Kuebiko: n. A state of exhaustion inspired by acts of senseless violence.

Jazz feels like he's been old his whole life. There is a vague imprint in the back of his mind of being a child, happy and free and restless and bare-footed as he ran through the green hills behind his mother's little wooden house, but lately he's begun to wonder if that might just be a memory that belongs to someone else.

What he remembers now is all heaviness and fear, the weight of his armor and his sword still hanging off his shoulders even when he hangs them on the wall by his bed each night. He feels like he's always tensed up, his stomach in knots and his heart in his throat, waiting for the peace to come crashing down around his ears like shards of broken glass. He is strong. He is capable.

He is twenty-seven years old, and he's ready to be done.

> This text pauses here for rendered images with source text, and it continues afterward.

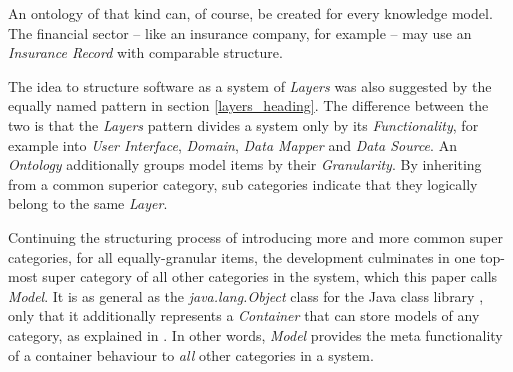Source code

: An ontology of that kind can, of course, be created for every knowledge model.
The financial sector -- like an insurance company, for example -- may use an
\emph{Insurance Record} with comparable structure.

The idea to structure software as a system of \emph{Layers} was also suggested
by the equally named pattern in section \ref{layers_heading}. The difference
between the two is that the \emph{Layers} pattern divides a system only by its
\emph{Functionality}, for example into \emph{User Interface}, \emph{Domain},
\emph{Data Mapper} and \emph{Data Source}. An \emph{Ontology} additionally
groups model items by their \emph{Granularity}. By inheriting from a common
superior category, sub categories indicate that they logically belong to the
same \emph{Layer}.

Continuing the structuring process of introducing more and more common super
categories, for all equally-granular items, the development culminates in one
top-most super category of all other categories in the system, which this paper
calls \emph{Model}. It is as general as the \emph{java.lang.Object} class for
the Java class library \cite{java}, only that it additionally represents a
\emph{Container} that can store models of any category, as explained in
\cite{hellerbohl}. In other words, \emph{Model} provides the meta functionality
of a container behaviour to \emph{all} other categories in a system.
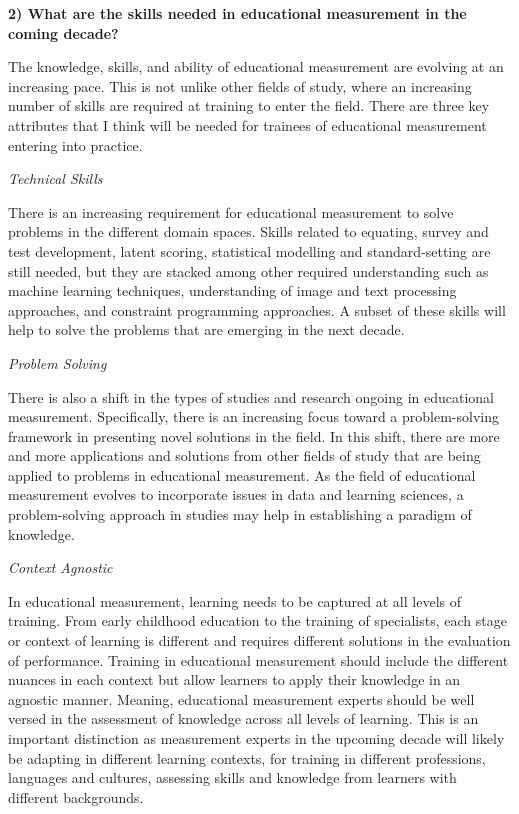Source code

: \documentclass[
]{book}
\begin{document}
\textbf{2) What are the skills needed in educational measurement in the coming decade?}

The knowledge, skills, and ability of educational measurement are evolving at an increasing pace. This is not unlike other fields of study, where an increasing number of skills are required at training to enter the field. There are three key attributes that I think will be needed for trainees of educational measurement entering into practice.

\emph{Technical Skills}

There is an increasing requirement for educational measurement to solve problems in the different domain spaces. Skills related to equating, survey and test development, latent scoring, statistical modelling and standard-setting are still needed, but they are stacked among other required understanding such as machine learning techniques, understanding of image and text processing approaches, and constraint programming approaches. A subset of these skills will help to solve the problems that are emerging in the next decade.

\emph{Problem Solving}

There is also a shift in the types of studies and research ongoing in educational measurement. Specifically, there is an increasing focus toward a problem-solving framework in presenting novel solutions in the field. In this shift, there are more and more applications and solutions from other fields of study that are being applied to problems in educational measurement. As the field of educational measurement evolves to incorporate issues in data and learning sciences, a problem-solving approach in studies may help in establishing a paradigm of knowledge.

\emph{Context Agnostic}

In educational measurement, learning needs to be captured at all levels of training. From early childhood education to the training of specialists, each stage or context of learning is different and requires different solutions in the evaluation of performance. Training in educational measurement should include the different nuances in each context but allow learners to apply their knowledge in an agnostic manner. Meaning, educational measurement experts should be well versed in the assessment of knowledge across all levels of learning. This is an important distinction as measurement experts in the upcoming decade will likely be adapting in different learning contexts, for training in different professions, languages and cultures, assessing skills and knowledge from learners with different backgrounds.
\end{document}
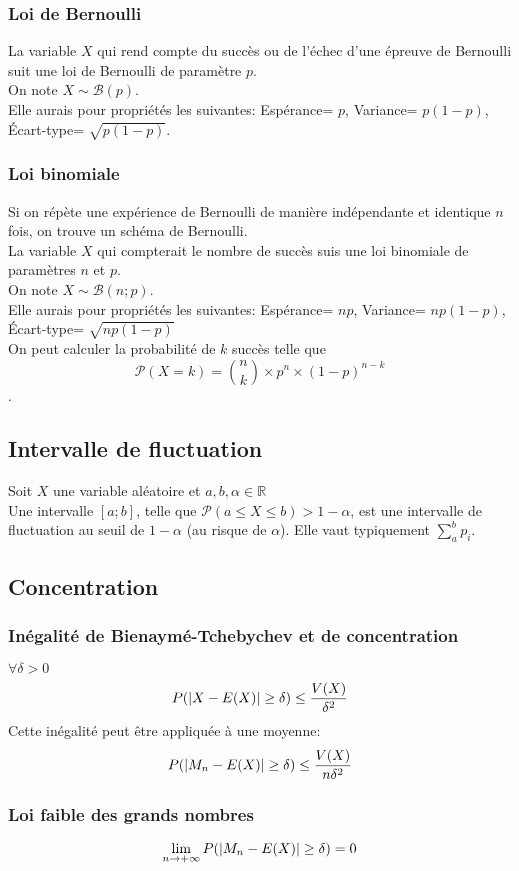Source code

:\documentclass{article}
\begin{document}
\subsubsection{Loi de Bernoulli}
La variable $X$ qui rend compte du succès ou de l'échec d'une épreuve de Bernoulli suit une loi de Bernoulli de paramètre $p$. \\
On note $X \sim \mathcal{B}(p)$. \\
Elle aurais pour propriétés les suivantes: Espérance= $p$, Variance= $p(1-p)$, Écart-type= $\sqrt{p(1-p)}$.
\subsubsection{Loi binomiale}
Si on répète une expérience de Bernoulli de manière indépendante et identique $n$ fois, on trouve un schéma de Bernoulli.\\
La variable $X$ qui compterait le nombre de succès suis une loi binomiale de paramètres $n$ et $p$. \\
On note $X \sim \mathcal{B}(n;p)$. \\
Elle aurais pour propriétés les suivantes: Espérance= $np$, Variance= $np(1-p)$, Écart-type= $\sqrt{np(1-p)}$\\
On peut calculer la probabilité de $k$ succès telle que $$\mathcal{P}(X=k)= \binom{n}{k}\times p^n\times (1-p)^{n-k}$$.
\subsection{Intervalle de fluctuation}
Soit $X$ une variable aléatoire et $a,b,\alpha \in \mathbb{R}$ \\
Une intervalle $[a;b]$, telle que $\mathcal{P}(a\le X \le b) > 1-\alpha$, est une intervalle de fluctuation au seuil de $1-\alpha$ (au risque de $\alpha$). Elle vaut typiquement $\sum_a^b p_i$.


\pagebreak\pagebreak
\subsection{Concentration}
\subsubsection{Inégalité de Bienaymé-Tchebychev et de concentration}
$\forall \delta > 0$
$$P(\abs{X - E(X)} \ge \delta) \le \frac{V(X)}{\delta^2}$$
Cette inégalité peut être appliquée à une moyenne:
$$P(\abs{M_n - E(X)} \ge \delta) \le \frac{V(X)}{n\delta^2}$$
\subsubsection{Loi faible des grands nombres}
$$\lim \limits_{n \rightarrow +\infty} P(\abs{M_n - E(X)} \ge \delta) = 0$$
\end{document}
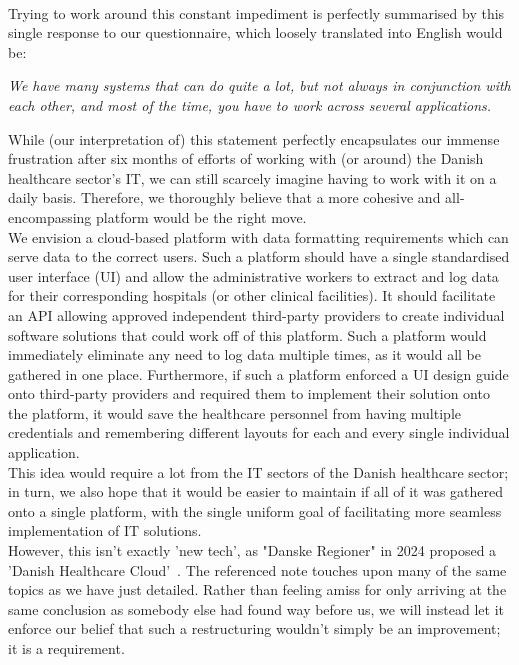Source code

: \\
Trying to work around this constant impediment is perfectly summarised by this single response to our questionnaire, which loosely translated into English would be:
\begin{center}
 \textit{We have many systems that can do quite a lot, but not always in conjunction with each other, and most of the time, you have to work across several applications.}
\end{center}
While (our interpretation of) this statement perfectly encapsulates our immense frustration after six months of efforts of working with (or around) the Danish healthcare sector's IT, we can still scarcely imagine having to work with it on a daily basis. Therefore, we thoroughly believe that a more cohesive and all-encompassing platform would be the right move.
\\
We envision a cloud-based platform with data formatting requirements which can serve data to the correct users. Such a platform should have a single standardised user interface (UI) and allow the administrative workers to extract and log data for their corresponding hospitals (or other clinical facilities). It should facilitate an API allowing approved independent third-party providers to create individual software solutions that could work off of this platform. Such a platform would immediately eliminate any need to log data multiple times, as it would all be gathered in one place. Furthermore, if such a platform enforced a UI design guide onto third-party providers and required them to implement their solution onto the platform, it would save the healthcare personnel from having multiple credentials and remembering different layouts for each and every single individual application.
\\
This idea would require a lot from the IT sectors of the Danish healthcare sector; in turn, we also hope that it would be easier to maintain if all of it was gathered onto a single platform, with the single uniform goal of facilitating more seamless implementation of IT solutions.
\\
However, this isn't exactly 'new tech', as "Danske Regioner" in 2024 proposed a 'Danish Healthcare Cloud'~\cite{Den-Reg-digitalisation}. The referenced note touches upon many of the same topics as we have just detailed. Rather than feeling amiss for only arriving at the same conclusion as somebody else had found way before us, we will instead let it enforce our belief that such a restructuring wouldn't simply be an improvement; it is a requirement.
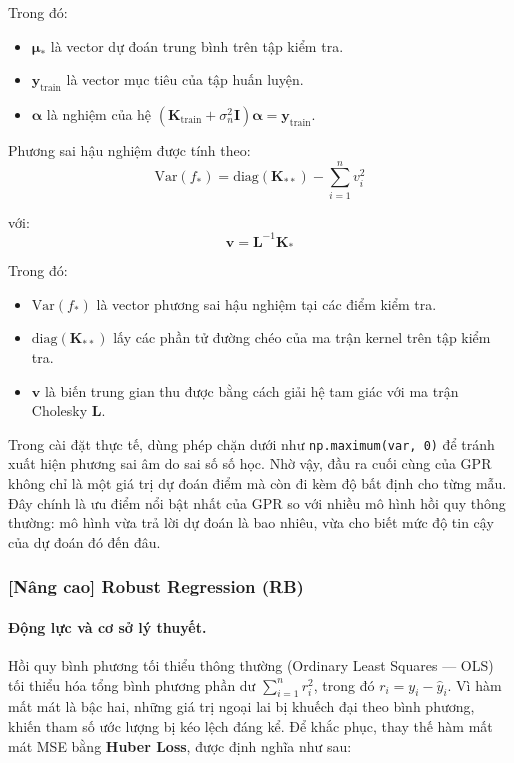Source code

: Trong đó:
\begin{itemize}
    \item $\boldsymbol{\mu}_{*}$ là vector dự đoán trung bình trên tập kiểm tra.
    \item $\mathbf{y}_{\mathrm{train}}$ là vector mục tiêu của tập huấn luyện.
    \item $\boldsymbol{\alpha}$ là nghiệm của hệ $(\mathbf{K}_{\mathrm{train}} + \sigma_n^2\mathbf{I})\boldsymbol{\alpha} = \mathbf{y}_{\mathrm{train}}$.
\end{itemize}

Phương sai hậu nghiệm được tính theo:
\begin{equation}
    \mathrm{Var}(f_*) = \mathrm{diag}(\mathbf{K}_{**}) - \sum_{i=1}^{n} v_i^2
\end{equation}

với:
\begin{equation}
    \mathbf{v} = \mathbf{L}^{-1}\mathbf{K}_{*}
\end{equation}

Trong đó:
\begin{itemize}
    \item $\mathrm{Var}(f_*)$ là vector phương sai hậu nghiệm tại các điểm kiểm tra.
    \item $\mathrm{diag}(\mathbf{K}_{**})$ lấy các phần tử đường chéo của ma trận kernel trên tập kiểm tra.
    \item $\mathbf{v}$ là biến trung gian thu được bằng cách giải hệ tam giác với ma trận Cholesky $\mathbf{L}$.
\end{itemize}

Trong cài đặt thực tế, dùng phép chặn dưới như \texttt{np.maximum(var, 0)} để tránh xuất hiện phương sai âm do sai số số học. Nhờ vậy, đầu ra cuối cùng của GPR không chỉ là một giá trị dự đoán điểm mà còn đi kèm độ bất định cho từng mẫu. Đây chính là ưu điểm nổi bật nhất của GPR so với nhiều mô hình hồi quy thông thường: mô hình vừa trả lời dự đoán là bao nhiêu, vừa cho biết mức độ tin cậy của dự đoán đó đến đâu.


\subsubsection{[Nâng cao] Robust Regression (RB)}

\paragraph{Động lực và cơ sở lý thuyết.}
Hồi quy bình phương tối thiểu thông thường (Ordinary Least Squares — OLS) tối thiểu hóa tổng bình phương phần dư $\sum_{i=1}^{n} r_i^2$, trong đó $r_i = y_i - \hat{y}_i$. Vì hàm mất mát là bậc hai, những giá trị ngoại lai bị khuếch đại theo bình phương, khiến tham số ước lượng bị kéo lệch đáng kể. Để khắc phục, thay thế hàm mất mát MSE bằng \textbf{Huber Loss}, được định nghĩa như sau:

It's not that he doesn't care for the people around him, it's not that he wouldn't do anything to stand by them for as long as he possibly could, but he's just so tired of this whole backwards world that keeps eating up all the boy he tries to train to be men. He isn't ready for it to be over, not really, not yet, but there are days when all he wants is to lie down in the tender-dark arms of his underground caverns and go to sleep for a while.

There is no rest, though, so he rises to don his armor again, feels the heft of it in his hands and in his heart. People are dying, he thinks, sits down on the edge of his bed as his knees buckle a little at the thought. He can't leave them to this disaster alone, and he wonders, did the child he used to be ever think of this, of the barbarity humans are capable of? Was he ever this tired before the world went cruel?

He stands up and walks out, falls back into his military footsteps—one, two, one, two, Claves to his right side, Falsetto to his left, and behind him the long stream of men and women who are following Jazz because they believe Jazz has the answers that will lead them to a better tomorrow. It weighs upon him, but he smiles and struggles not to show it.

There is, he'd learned, a special kind of weariness that comes when you surround yourself with people who will meet a sudden end.